[Dataset entries]
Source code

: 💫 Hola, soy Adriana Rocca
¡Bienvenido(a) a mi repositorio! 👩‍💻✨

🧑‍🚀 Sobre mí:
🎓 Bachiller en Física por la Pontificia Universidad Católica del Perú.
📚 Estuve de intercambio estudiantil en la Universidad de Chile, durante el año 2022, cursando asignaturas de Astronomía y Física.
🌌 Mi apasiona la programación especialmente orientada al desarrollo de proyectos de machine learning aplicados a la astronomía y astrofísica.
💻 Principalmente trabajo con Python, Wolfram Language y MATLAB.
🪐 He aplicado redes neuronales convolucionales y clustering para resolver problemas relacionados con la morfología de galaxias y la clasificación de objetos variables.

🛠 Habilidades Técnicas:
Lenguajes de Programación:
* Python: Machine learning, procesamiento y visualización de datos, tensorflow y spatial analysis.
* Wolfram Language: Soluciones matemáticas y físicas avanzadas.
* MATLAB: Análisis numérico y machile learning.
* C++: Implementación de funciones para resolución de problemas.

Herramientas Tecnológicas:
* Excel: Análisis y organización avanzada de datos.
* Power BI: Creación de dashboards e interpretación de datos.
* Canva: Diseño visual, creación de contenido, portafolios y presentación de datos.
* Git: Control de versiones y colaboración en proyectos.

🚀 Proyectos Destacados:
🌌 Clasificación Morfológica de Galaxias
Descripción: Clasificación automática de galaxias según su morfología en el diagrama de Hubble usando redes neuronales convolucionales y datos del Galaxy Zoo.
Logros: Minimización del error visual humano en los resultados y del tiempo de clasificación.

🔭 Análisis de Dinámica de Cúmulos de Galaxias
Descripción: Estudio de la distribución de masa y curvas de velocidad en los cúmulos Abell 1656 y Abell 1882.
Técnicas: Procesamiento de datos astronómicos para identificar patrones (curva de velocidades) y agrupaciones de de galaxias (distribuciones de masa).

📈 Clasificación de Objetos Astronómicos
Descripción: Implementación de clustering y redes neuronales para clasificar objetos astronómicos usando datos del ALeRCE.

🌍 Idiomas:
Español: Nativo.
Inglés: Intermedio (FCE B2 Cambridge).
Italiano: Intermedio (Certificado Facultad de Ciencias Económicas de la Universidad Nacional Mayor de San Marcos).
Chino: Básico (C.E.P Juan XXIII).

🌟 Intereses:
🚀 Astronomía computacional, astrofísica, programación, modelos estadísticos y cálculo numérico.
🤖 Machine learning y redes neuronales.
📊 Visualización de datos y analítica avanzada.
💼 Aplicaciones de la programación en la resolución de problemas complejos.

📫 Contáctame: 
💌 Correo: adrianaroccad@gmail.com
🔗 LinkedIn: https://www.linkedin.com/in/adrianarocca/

_What needs to be done_
For each line in the data that contains the string "Descripción", give a copy of that line.

_Solution_
Descripción: Clasificación automática de galaxias según su morfología en el diagrama de Hubble usando redes neuronales convolucionales y datos del Galaxy Zoo.
Descripción: Estudio de la distribución de masa y curvas de velocidad en los cúmulos Abell 1656 y Abell 1882.
Descripción: Implementación de clustering y redes neuronales para clasificar objetos astronómicos usando datos del ALeRCE.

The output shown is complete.